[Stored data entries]

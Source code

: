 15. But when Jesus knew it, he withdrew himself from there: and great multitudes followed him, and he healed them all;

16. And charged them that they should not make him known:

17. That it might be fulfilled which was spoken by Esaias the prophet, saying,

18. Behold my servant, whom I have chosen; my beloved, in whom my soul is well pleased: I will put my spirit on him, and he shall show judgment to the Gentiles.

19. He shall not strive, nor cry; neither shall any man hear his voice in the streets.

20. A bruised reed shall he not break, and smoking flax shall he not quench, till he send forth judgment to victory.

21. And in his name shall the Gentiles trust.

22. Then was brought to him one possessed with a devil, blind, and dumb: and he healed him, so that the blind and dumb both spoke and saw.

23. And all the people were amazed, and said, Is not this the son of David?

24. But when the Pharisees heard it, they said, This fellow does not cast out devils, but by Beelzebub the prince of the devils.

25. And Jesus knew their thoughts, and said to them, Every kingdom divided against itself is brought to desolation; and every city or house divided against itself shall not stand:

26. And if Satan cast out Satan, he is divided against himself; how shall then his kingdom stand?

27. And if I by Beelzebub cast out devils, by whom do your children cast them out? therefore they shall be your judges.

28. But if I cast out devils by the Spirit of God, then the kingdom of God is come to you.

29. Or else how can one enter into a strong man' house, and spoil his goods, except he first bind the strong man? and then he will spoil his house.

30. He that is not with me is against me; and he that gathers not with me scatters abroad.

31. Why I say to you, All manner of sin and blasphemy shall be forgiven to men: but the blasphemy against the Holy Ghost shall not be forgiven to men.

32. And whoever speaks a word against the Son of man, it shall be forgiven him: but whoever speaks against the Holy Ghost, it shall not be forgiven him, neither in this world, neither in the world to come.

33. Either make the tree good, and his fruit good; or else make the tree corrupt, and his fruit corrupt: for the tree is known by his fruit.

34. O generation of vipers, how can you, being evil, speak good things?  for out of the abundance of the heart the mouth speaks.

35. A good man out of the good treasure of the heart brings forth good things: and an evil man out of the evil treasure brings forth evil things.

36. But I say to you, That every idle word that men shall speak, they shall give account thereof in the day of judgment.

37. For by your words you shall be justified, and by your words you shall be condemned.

§ **TASK INSTRUCTIONS**:
Going back to the entries above, set down exactly the lines that begin at the one with "23. And all" and end at the one with "34. O generation", both included, and nothing else.

§ **OUTPUT FOR THIS EXERCISE**:
23. And all the people were amazed, and said, Is not this the son of David?

24. But when the Pharisees heard it, they said, This fellow does not cast out devils, but by Beelzebub the prince of the devils.

25. And Jesus knew their thoughts, and said to them, Every kingdom divided against itself is brought to desolation; and every city or house divided against itself shall not stand:

26. And if Satan cast out Satan, he is divided against himself; how shall then his kingdom stand?

27. And if I by Beelzebub cast out devils, by whom do your children cast them out? therefore they shall be your judges.

28. But if I cast out devils by the Spirit of God, then the kingdom of God is come to you.

29. Or else how can one enter into a strong man' house, and spoil his goods, except he first bind the strong man? and then he will spoil his house.

30. He that is not with me is against me; and he that gathers not with me scatters abroad.

31. Why I say to you, All manner of sin and blasphemy shall be forgiven to men: but the blasphemy against the Holy Ghost shall not be forgiven to men.

32. And whoever speaks a word against the Son of man, it shall be forgiven him: but whoever speaks against the Holy Ghost, it shall not be forgiven him, neither in this world, neither in the world to come.

33. Either make the tree good, and his fruit good; or else make the tree corrupt, and his fruit corrupt: for the tree is known by his fruit.

34. O generation of vipers, how can you, being evil, speak good things?  for out of the abundance of the heart the mouth speaks.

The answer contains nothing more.